Said differently, the Crystallization Conjecture is the claim that when a potential function reflects the appropriate physical setup, then it should be minimized when the particles form a lattice.

Cohen and co. prove something really remarkable. Say you start with a “nice” potential function [6]. This isn’t hard to do since many potential functions in nature are nice. For example, the gravitational and magnetic potentials are both nice. Cohen and his coauthors show, for any fixed density in dimensions 8 and 24, the E8 and Leech lattices, respectively, always minimize your nice potential function.

As I alluded to above, one thing you can do is cook up a nice potential function which is minimized exactly when you have a maximally dense sphere packing. In this way, their new result includes the sphere packing problem as a special case. The big difference is that sphere packing only depends on local behavior: the amount of empty space around a sphere is unrelated to what’s going on far away in the packing. With most potential functions we don’t have that luxury. Even when you and I are separated by trillions of light years, gravity gently tugs us towards each other.

What Cohen and coauthors show is that whether you’re trying to maximize a gravity potential between billiard balls, minimize the Coulomb force potential between protons, or whatever crazy (but nice) potential function you might have in mind, the answer is always the E8 lattice in 8D and the Leech lattice in 24D! They do even more. They show that if you have any other periodic configuration which minimizes a nice potential function, then the configuration must essentially be the E8 lattice or the Leech lattice. Not only do they give a minimum configuration, but they give the only minimal configuration in their respective dimensions.

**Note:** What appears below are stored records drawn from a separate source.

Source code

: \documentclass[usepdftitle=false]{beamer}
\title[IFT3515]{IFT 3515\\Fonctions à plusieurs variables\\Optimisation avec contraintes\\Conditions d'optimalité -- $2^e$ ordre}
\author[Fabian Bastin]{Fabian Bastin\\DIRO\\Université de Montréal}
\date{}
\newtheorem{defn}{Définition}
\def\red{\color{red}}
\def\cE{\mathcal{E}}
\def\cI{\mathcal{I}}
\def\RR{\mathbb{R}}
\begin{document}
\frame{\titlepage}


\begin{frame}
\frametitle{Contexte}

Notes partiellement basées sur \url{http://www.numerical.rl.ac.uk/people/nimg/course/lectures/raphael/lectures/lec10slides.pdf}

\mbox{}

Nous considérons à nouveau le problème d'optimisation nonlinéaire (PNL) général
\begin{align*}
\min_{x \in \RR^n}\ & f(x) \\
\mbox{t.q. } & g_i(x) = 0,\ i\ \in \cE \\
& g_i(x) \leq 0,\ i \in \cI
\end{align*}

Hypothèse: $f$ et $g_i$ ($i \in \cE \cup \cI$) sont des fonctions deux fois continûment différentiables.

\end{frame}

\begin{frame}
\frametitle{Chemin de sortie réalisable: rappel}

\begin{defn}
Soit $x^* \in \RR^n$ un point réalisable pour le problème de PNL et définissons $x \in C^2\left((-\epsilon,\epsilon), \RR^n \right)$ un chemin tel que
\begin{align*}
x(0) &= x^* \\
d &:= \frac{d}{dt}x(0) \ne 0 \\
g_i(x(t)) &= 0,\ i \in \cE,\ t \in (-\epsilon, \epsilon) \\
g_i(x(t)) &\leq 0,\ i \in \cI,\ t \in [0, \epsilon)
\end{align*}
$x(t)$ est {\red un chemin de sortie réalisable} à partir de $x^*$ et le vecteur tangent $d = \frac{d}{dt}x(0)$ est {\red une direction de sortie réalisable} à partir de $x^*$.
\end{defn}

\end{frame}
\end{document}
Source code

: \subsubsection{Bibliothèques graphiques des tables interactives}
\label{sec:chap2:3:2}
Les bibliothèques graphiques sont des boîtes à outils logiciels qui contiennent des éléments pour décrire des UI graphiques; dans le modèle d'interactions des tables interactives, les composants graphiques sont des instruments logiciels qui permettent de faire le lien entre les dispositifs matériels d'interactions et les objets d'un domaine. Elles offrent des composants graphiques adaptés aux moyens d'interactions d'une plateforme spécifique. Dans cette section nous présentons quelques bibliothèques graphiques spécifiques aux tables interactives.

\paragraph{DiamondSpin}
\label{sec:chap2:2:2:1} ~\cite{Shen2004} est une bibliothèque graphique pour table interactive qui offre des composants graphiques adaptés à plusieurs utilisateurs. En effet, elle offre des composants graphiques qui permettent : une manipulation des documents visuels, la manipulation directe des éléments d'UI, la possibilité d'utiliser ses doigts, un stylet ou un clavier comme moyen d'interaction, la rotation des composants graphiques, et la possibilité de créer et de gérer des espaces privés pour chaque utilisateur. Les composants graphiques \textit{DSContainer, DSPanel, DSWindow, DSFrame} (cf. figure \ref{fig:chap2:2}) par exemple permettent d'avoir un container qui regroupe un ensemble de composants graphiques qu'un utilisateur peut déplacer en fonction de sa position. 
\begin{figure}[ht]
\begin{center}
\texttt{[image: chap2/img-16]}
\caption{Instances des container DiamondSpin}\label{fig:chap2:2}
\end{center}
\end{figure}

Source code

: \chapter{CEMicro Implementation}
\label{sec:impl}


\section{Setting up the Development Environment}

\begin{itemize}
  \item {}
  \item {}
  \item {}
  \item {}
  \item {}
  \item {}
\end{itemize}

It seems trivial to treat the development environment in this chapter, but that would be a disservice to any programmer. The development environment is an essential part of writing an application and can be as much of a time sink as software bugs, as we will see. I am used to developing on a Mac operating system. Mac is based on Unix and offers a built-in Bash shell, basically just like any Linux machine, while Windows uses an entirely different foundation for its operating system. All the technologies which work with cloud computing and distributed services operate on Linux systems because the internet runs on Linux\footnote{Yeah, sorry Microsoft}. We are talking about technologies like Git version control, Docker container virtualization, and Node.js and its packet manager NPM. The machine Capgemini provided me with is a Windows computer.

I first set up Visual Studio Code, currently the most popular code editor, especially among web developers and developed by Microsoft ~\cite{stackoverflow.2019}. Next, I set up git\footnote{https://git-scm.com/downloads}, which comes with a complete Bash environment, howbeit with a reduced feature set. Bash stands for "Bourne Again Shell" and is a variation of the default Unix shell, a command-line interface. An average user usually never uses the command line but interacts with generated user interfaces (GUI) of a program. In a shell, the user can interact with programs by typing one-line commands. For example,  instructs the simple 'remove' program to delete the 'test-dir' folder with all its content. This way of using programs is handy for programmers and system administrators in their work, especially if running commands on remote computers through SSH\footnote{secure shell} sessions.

It is a truly remarkable result and shows how special these lattices are. No matter how you measure it, they are singularly tightly packed. In their dimensions, nobody can compare.

That’s the good news. The bad news is physicists and chemists don’t care about dimensions 8 and 24. Like most of us, they mostly care about dimensions 1, 2, 3, and maybe 4.

Shockingly, it was only in 2007 when Henry Cohn and Abhinav Kumar proved the integers minimize every nice potential function in one dimension. It is believed by experts that the Hexagonal Lattice minimizes potential functions in two dimensions. But it is not proven and seems to be quite hard. Two dimensions is already a hard open problem, although at least we have a guess.

In three dimensions it seems even more mysterious. Experimental evidence suggests the minimal configurations may depend on the density you choose and do not even need to be periodic. I, at least, found this surprising. While in principle there is no reason the potential functions must be minimized by a periodic configuration, the potential function only depends on distance and so gives the same values everywhere in space. It would seem reasonable to expect if the potential function is the same everywhere, then so should be the minimal configuration.

Even though it’s a human endeavor, mathematical truth doesn’t care about our preferences. We’ll just have to wait to see what Drs. Cohn, Kumar, Miller, Radchenko, and Viazovska next pull out of their collective sleeve.

A shadow of the E8 Lattice (From Wikipedia).

[1] Although some of the other images are harder to explain.

[2] By “density” we mean the fraction of space filled by the spheres. So density 1 means space is filled completely by spheres; 0.9 would mean it is 90% spheres, 10% gaps between spheres; etc.

[3] Here and below we’ll mostly be interested in the case when there are infinitely many points. This leads to some technicalities in the math, but they’re easily dealt with so we’ll sweep them under the rug.

[4] Well, it depends on their masses, too, but if we keep the balls the same and only vary their distance, then the force will only depend on the distance.

[5] Video from here.

[6] A nice potential function is one where its even derivatives are always positive and its odd derivatives are always negative. In particular, this means the potential always decreases as the distances get bigger. Nice potential functions include inverse power laws and Gaussians, both of which frequently show up in the real world.